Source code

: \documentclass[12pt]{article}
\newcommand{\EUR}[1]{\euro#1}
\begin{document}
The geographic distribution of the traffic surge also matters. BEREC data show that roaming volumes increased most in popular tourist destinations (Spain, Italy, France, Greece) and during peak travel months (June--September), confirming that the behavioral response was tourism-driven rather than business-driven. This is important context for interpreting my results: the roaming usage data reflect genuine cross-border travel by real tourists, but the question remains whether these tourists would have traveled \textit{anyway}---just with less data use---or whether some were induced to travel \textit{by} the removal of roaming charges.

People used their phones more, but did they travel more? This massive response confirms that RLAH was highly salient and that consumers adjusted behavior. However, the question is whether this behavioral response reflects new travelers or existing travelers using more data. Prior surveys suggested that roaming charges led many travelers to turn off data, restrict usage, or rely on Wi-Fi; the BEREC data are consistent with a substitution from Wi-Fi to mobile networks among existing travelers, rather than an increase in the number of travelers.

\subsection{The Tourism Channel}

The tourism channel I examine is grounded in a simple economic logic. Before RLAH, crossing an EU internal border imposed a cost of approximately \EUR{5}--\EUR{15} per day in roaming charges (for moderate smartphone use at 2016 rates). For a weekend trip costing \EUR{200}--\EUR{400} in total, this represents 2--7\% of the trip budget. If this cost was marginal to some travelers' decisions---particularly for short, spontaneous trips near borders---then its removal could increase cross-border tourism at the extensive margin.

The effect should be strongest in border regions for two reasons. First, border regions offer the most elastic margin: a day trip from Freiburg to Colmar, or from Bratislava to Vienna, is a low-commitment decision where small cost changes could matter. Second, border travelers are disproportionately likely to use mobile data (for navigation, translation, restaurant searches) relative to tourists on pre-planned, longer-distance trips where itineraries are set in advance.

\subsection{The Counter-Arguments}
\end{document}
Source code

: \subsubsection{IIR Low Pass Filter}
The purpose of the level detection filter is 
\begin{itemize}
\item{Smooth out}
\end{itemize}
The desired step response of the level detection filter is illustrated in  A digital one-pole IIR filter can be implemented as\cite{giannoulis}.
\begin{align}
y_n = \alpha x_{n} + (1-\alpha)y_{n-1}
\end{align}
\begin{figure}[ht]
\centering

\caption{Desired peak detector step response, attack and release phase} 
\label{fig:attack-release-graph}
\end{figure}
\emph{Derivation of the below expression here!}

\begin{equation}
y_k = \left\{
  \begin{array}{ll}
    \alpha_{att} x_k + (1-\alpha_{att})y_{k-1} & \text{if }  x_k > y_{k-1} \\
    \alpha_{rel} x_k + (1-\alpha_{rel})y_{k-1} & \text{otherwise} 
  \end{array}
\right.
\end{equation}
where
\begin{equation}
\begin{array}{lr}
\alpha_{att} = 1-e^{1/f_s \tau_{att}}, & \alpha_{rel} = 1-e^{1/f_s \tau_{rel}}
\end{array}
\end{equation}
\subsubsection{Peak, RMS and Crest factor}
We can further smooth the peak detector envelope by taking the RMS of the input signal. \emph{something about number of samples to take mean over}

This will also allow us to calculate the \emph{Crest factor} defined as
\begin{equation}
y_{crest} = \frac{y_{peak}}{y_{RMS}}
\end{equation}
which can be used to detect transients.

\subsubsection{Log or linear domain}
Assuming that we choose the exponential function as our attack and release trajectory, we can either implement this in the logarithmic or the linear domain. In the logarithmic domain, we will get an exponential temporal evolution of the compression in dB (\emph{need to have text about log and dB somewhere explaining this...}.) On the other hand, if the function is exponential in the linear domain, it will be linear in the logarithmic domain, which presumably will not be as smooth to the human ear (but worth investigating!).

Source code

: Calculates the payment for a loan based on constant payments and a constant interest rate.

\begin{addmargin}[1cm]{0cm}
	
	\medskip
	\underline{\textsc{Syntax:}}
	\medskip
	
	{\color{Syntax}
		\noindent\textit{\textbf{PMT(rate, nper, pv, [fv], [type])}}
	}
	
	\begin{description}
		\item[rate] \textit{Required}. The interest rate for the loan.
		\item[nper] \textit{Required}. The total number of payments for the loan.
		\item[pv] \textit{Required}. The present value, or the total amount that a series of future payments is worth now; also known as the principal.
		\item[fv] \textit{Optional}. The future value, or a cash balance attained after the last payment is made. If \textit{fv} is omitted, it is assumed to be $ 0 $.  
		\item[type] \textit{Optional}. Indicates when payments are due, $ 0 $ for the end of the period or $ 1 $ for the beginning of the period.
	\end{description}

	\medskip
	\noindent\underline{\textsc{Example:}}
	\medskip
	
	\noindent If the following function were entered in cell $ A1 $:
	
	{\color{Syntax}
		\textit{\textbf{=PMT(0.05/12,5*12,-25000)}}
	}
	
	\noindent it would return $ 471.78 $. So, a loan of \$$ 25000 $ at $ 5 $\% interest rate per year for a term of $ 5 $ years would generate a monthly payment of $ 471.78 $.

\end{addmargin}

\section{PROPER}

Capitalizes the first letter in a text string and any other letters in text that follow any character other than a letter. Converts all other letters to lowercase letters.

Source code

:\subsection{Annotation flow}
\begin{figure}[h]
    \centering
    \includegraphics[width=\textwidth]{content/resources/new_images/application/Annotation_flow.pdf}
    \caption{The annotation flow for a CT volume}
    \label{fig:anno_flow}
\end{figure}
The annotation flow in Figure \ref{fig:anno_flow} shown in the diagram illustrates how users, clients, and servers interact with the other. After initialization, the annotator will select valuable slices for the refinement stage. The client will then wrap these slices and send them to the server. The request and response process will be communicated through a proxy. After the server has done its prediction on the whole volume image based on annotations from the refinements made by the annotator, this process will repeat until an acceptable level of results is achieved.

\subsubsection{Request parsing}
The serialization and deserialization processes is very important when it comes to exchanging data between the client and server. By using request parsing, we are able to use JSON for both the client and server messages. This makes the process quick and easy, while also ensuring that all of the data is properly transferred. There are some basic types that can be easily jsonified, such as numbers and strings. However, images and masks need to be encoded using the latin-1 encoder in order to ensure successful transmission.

════════

■ **TASK OBJECTIVE**:
Check the entries above for the word "array" and copy every line where it turns up.

■ **WRITTEN SOLUTION**:
  \begin{array}{ll}
  \end{array}
\begin{array}{lr}
\end{array}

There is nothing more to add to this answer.